Blockchain has plenty of applications but centralised blockchains could help to ease the many problems that currently plague our international money-transfer system.

Slow, Expensive Transfers Remain a Major Pain Point

A big challenge for financial institutions is cross-border and cross-country transfers. This is because there is a heavy reliance upon correspondence banks and other middlemen. One of the early attempts to ease this problem came from blockchain company Ripple.

Ripple is better known for its payment network and protocol, rather than its currency (XRP). The project uses an open-source peer-to-peer decentralized platform that acts as an agnostic form of money transfer. It does this using RippleNet, a network of institutional payment providers like banks and money services businesses that leverage Ripple’s technology.

Ripple uses a network of “gateways” to serve as the link between two parties who want to make a transaction and provide liquidity to the system. This helps the company avoid the problems faced by traditional currencies. It also keeps transaction fees as low as $0.00001. Reportedly, one-third of the world’s major banks are already using the platform.

Traditional Fintech Companies Are Jumping on Blockchain

The success of Ripple hasn’t gone unnoticed. For some time now, a number of companies have been toying with blockchain technology. The most recent, and impactful, was the fintech giant PayPal. While there have been many other fintech companies adopting crypto, like Revolut, the news that PayPal was making it possible to buy and sell Bitcoin made big waves.

The company confirmed that users in the US would be able to trade Bitcoin, Ethereum, Litecoin, and Bitcoin Cash using their PayPal accounts. The service will be rolled out to Vemo and other geographical areas over the first half of 2021 and users will be able to use their cryptocurrency to purchase goods and products via PayPal.

Bitcoin and other cryptocurrencies saw a sudden price rise as many traders and investors learned the news. It was generally seen as a sign that cryptocurrency had taken another big step towards the mainstream.

But there is a problem. PayPal users will not be able to withdraw cryptocurrency from the company’s ecosystem and there is a good reason for it.

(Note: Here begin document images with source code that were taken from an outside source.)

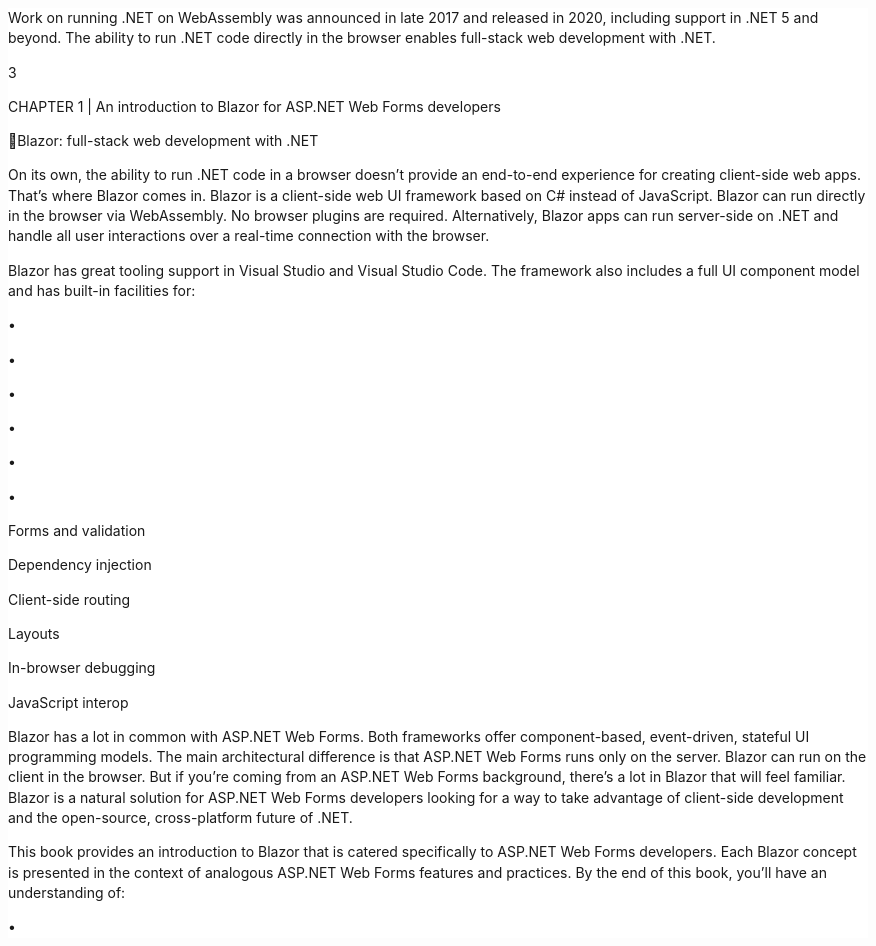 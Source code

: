 Work on running .NET on WebAssembly was announced in late 2017 and released in 2020, including
support in .NET 5 and beyond. The ability to run .NET code directly in the browser enables full-stack
web development with .NET.

3

CHAPTER 1 | An introduction to Blazor for ASP.NET Web Forms developers

Blazor: full-stack web development with .NET

On its own, the ability to run .NET code in a browser doesn’t provide an end-to-end experience for
creating client-side web apps. That’s where Blazor comes in. Blazor is a client-side web UI framework
based on C# instead of JavaScript. Blazor can run directly in the browser via WebAssembly. No
browser plugins are required. Alternatively, Blazor apps can run server-side on .NET and handle all
user interactions over a real-time connection with the browser.

Blazor has great tooling support in Visual Studio and Visual Studio Code. The framework also includes
a full UI component model and has built-in facilities for:

•

•

•

•

•

•

Forms and validation

Dependency injection

Client-side routing

Layouts

In-browser debugging

JavaScript interop

Blazor has a lot in common with ASP.NET Web Forms. Both frameworks offer component-based,
event-driven, stateful UI programming models. The main architectural difference is that ASP.NET Web
Forms runs only on the server. Blazor can run on the client in the browser. But if you’re coming from
an ASP.NET Web Forms background, there’s a lot in Blazor that will feel familiar. Blazor is a natural
solution for ASP.NET Web Forms developers looking for a way to take advantage of client-side
development and the open-source, cross-platform future of .NET.

This book provides an introduction to Blazor that is catered specifically to ASP.NET Web Forms
developers. Each Blazor concept is presented in the context of analogous ASP.NET Web Forms
features and practices. By the end of this book, you’ll have an understanding of:

•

Bitcoin Isn’t Ready for the PayPal Effect

Bitcoin still suffers from a scalability problem. During any major rise in transaction volume, the waiting times for a single Bitcoin transaction increases significantly. This “PayPal effect” could have a disastrous impact on the reputation of cryptocurrency.

There are around 350 million users and 26 million vendors in the PayPal ecosystem, compared to Bitcoin’s estimated 190 million users. To understand the impact that this sudden influx of users could have, it is useful to look at how the DeFi craze impacted Ethereum in September.

As the number of DeFi apps exploded, the transaction costs on the network skyrocketed. In September, miners made over $160 million, a 39% increase from the month before. This was due to an increased number of transactions triggered by DeFi. Now imagine if Bitcoin suddenly gained 350 million more users, few of whom really understand how blockchains operate.

This would be a massive problem. Visa is able to process around 1,736 transactions a second. Currently, Bitcoin can guarantee less than 5 transactions per second. And as more transactions hit the blockchain, their costs will skyrocket. Until Bitcoin can move away from Proof of Work consensus, the PayPal effect remains a major threat.

It’s Not All Bad News

In order to combat this effect, PayPal has decided to make it possible to access cryptocurrency through their network, and not withdraw it. Other limitations will help to keep down the volume of cryptocurrency taken into the network and mitigate the impact — at least until second layers such as the lightning network are in place to reduce scalability problems.

The good news is that PayPal has opened up an easier way for people to become acquainted with using cryptocurrency. It has the potential to normalize the practice of paying for goods and services using it, something which is currently difficult to impossible except for niche purchases such as VPNs.

This change would have two important effects:

  • It makes it easier for vendors to justify accepting Bitcoin. As more vendors adopt cryptocurrency payments, the utility for Bitcoin and other cryptocurrencies will increase significantly, and more people will see it as a viable method of payment.

  • It might shock the crypto community into accelerating to make solutions more scalable, either by shifting towards Proof of Stake as Ethereum has. Or by adding in second-layer solutions.

While many crypto enthusiasts won’t be happy with PayPal’s closed garden, this is a positive step towards the mainstream. It will take time before PayPal is able to open up withdrawal features, but they likely will if regulations and scalability allow it.